[Saved data entries]
# # # # # # #
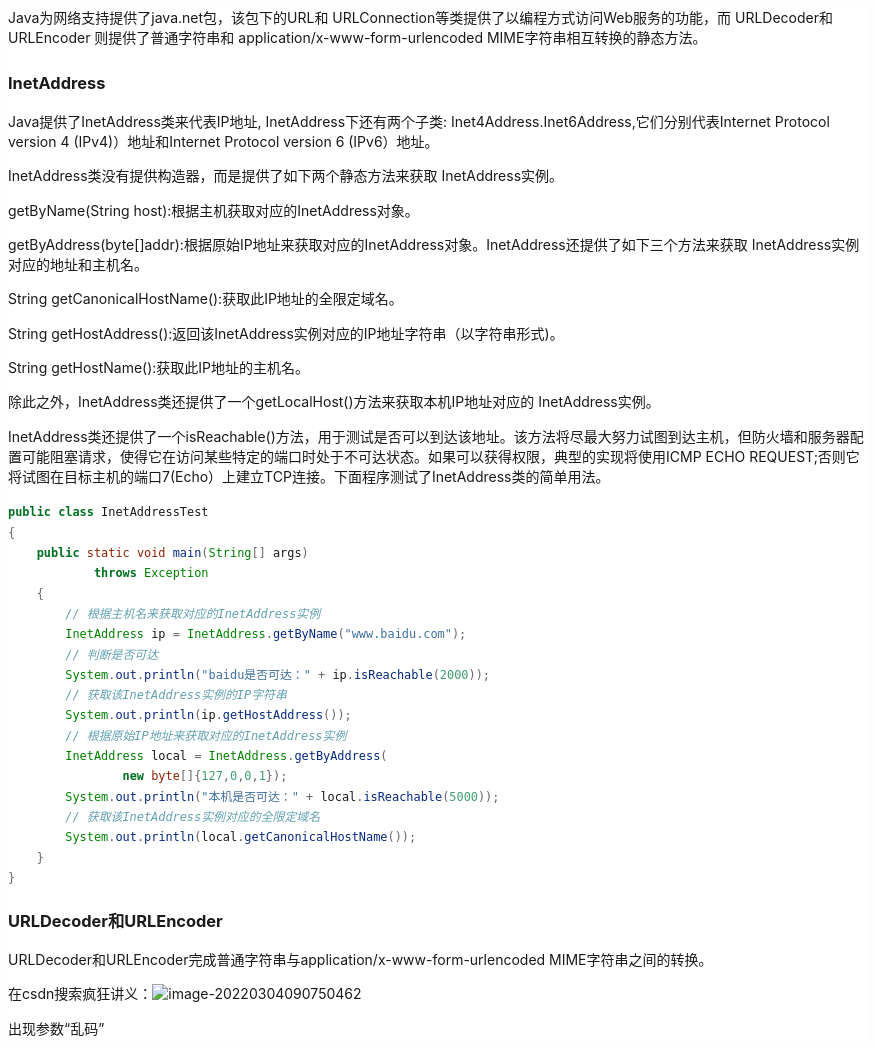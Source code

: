 Java为网络支持提供了java.net包，该包下的URL和 URLConnection等类提供了以编程方式访问Web服务的功能，而 URLDecoder和 URLEncoder 则提供了普通字符串和 application/x-www-form-urlencoded MIME字符串相互转换的静态方法。

### InetAddress

Java提供了InetAddress类来代表IP地址, InetAddress下还有两个子类: Inet4Address.Inet6Address,它们分别代表Internet Protocol version 4 (IPv4)）地址和Internet Protocol version 6 (IPv6）地址。

InetAddress类没有提供构造器，而是提供了如下两个静态方法来获取 InetAddress实例。

getByName(String host):根据主机获取对应的InetAddress对象。

getByAddress(byte[]addr):根据原始IP地址来获取对应的InetAddress对象。InetAddress还提供了如下三个方法来获取 InetAddress实例对应的地址和主机名。

String getCanonicalHostName():获取此IP地址的全限定域名。

String getHostAddress():返回该InetAddress实例对应的IP地址字符串（以字符串形式)。

String getHostName():获取此IP地址的主机名。

除此之外，InetAddress类还提供了一个getLocalHost()方法来获取本机IP地址对应的 InetAddress实例。

InetAddress类还提供了一个isReachable()方法，用于测试是否可以到达该地址。该方法将尽最大努力试图到达主机，但防火墙和服务器配置可能阻塞请求，使得它在访问某些特定的端口时处于不可达状态。如果可以获得权限，典型的实现将使用ICMP ECHO REQUEST;否则它将试图在目标主机的端口7(Echo）上建立TCP连接。下面程序测试了InetAddress类的简单用法。

```java
public class InetAddressTest
{
    public static void main(String[] args)
            throws Exception
    {
        // 根据主机名来获取对应的InetAddress实例
        InetAddress ip = InetAddress.getByName("www.baidu.com");
        // 判断是否可达
        System.out.println("baidu是否可达：" + ip.isReachable(2000));
        // 获取该InetAddress实例的IP字符串
        System.out.println(ip.getHostAddress());
        // 根据原始IP地址来获取对应的InetAddress实例
        InetAddress local = InetAddress.getByAddress(
                new byte[]{127,0,0,1});
        System.out.println("本机是否可达：" + local.isReachable(5000));
        // 获取该InetAddress实例对应的全限定域名
        System.out.println(local.getCanonicalHostName());
    }
}
```

### URLDecoder和URLEncoder

URLDecoder和URLEncoder完成普通字符串与application/x-www-form-urlencoded MIME字符串之间的转换。

在csdn搜索疯狂讲义：![image-20220304090750462](https://mynotepicbed.oss-cn-beijing.aliyuncs.com/img/image-20220304090750462.png)

出现参数“乱码”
# # # # # # #
▶ The problem
For this exercise, copy every line of the data that holds "urlencoded".

▶ Worked solution
: Java为网络支持提供了java.net包，该包下的URL和 URLConnection等类提供了以编程方式访问Web服务的功能，而 URLDecoder和 URLEncoder 则提供了普通字符串和 application/x-www-form-urlencoded MIME字符串相互转换的静态方法。
URLDecoder和URLEncoder完成普通字符串与application/x-www-form-urlencoded MIME字符串之间的转换。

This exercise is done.